Echó Rochefort delante, y a su paso y al de sus amigos se abrieron todas las puertas. Hallaron éstos al señor de Beaufort poniéndose a la mesa: las innumerables ocupaciones de aquel día habían retardado su cena hasta aquel momento, pero a pesar de lo grave de las circunstancias, al oír el príncipe los dos nombres que le anunció Rochefort, se levantó de la silla y salió con rapidez a recibir a nuestros amigos.

—¡Oh, caballeros! —exclamó—. Sed bien venidos.

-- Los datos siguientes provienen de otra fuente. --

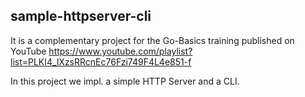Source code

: ## sample-httpserver-cli

It is a complementary project for the Go-Basics training published on YouTube https://www.youtube.com/playlist?list=PLKI4_lXzsRRcnEc76Fzi749F4L4e851-f

In this project we impl. a simple HTTP Server and a CLI.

Venís a cenar conmigo, ¿no es verdad? Boisjoli, avisad a Noirmont que tengo dos convidados. Ya os acordaréis de Noirmont, señores, mi cocinero, el sucesor del tío Marteau, que tan bien confecciona aquellos exquisitos pasteles… Boisjoli, que nos envíe uno, pero no como el que hizo para La-Ramée. Gracias a Dios, ya no necesitamos escalas, ni puñales, ni mordazas.

—Señor —dijo Athos—, no incomodéis por nosotros a vuestro ilustre cocinero, cuyos numerosos y variados talentos conocemos. Con permiso de Vuestra Alteza esta noche no aceptaremos otro honor que el de saber de su salud y recibir sus órdenes.

—Lo que es mi salud, ya la veis, excelente. Una salud que resiste a cinco años de Bastilla, con acompañamiento de Chavigny, es capaz de todo. En cuanto a mis órdenes, declaro a fe que me vería un poco apurado para dároslas, en atención a que cada uno da aquí las suyas por su lado, y lo que haré yo si sigue así, es no dar ninguna.

—¿Es cierto? —dijo Athos—. Pues yo creía que el Parlamento esperaba mucho de vuestra unión.

—¿De nuestra unión, eh? Buen camino lleva. Con el duque de Bouillon aún puede uno entenderse, porque está con gota y no sale de la cama; pero con el duque de Elbeuf y los elefantes de sus hijos… ¿Sabéis la copla del duque de Elbeuf, señores?

—No, señor.

—¿No?

Y el duque empezó a cantar una canción en que se ridiculizaba a Elbeuf y a sus hijos.

—Creo que con el coadjutor no sucederá lo mismo —repuso Athos.

—Con el coadjutor es peor todavía. Guárdeos Dios de un prelado
bulle-bulle
, y sobre todo, si lleva coraza sobre los hábitos. En vez de estarse quieto en su obispado cantando
Te-Deum
sobre
Te-Deum
por las victorias que no conseguimos o por las victorias en que nos vencen, ¿sabéis lo que hace?

—No lo sé.

—Forma un regimiento y le pone su nombre; el regimiento de Corinto. Nombra tenientes y capitanes ni más ni menos que a un mariscal de Francia, y coroneles como el monarca.